ASSIGNMENT: Your answer must be the records below repeated word for word, with no pictures in it.

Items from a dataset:
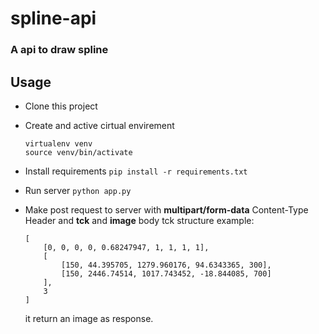 # spline-api
### A api to draw spline


## Usage
- Clone this project
- Create and active cirtual envirement
    ```
    virtualenv venv
    source venv/bin/activate
    ```
- Install requirements
    `pip install -r requirements.txt`

- Run server
    `python app.py`

- Make post request to server with **multipart/form-data** Content-Type Header and **tck** and **image** body
    tck structure example:
    ```
    [
        [0, 0, 0, 0, 0.68247947, 1, 1, 1, 1],
        [
            [150, 44.395705, 1279.960176, 94.6343365, 300],
            [150, 2446.74514, 1017.743452, -18.844085, 700]
        ],
        3
    ]
    ```
    it return an image as response.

ANSWER FOR THE TASK:
 # spline-api
### A api to draw spline


## Usage
- Clone this project
- Create and active cirtual envirement
    ```
    virtualenv venv
    source venv/bin/activate
    ```
- Install requirements
    `pip install -r requirements.txt`

- Run server
    `python app.py`

- Make post request to server with **multipart/form-data** Content-Type Header and **tck** and **image** body
    tck structure example:
    ```
    [
        [0, 0, 0, 0, 0.68247947, 1, 1, 1, 1],
        [
            [150, 44.395705, 1279.960176, 94.6343365, 300],
            [150, 2446.74514, 1017.743452, -18.844085, 700]
        ],
        3
    ]
    ```
    it return an image as response.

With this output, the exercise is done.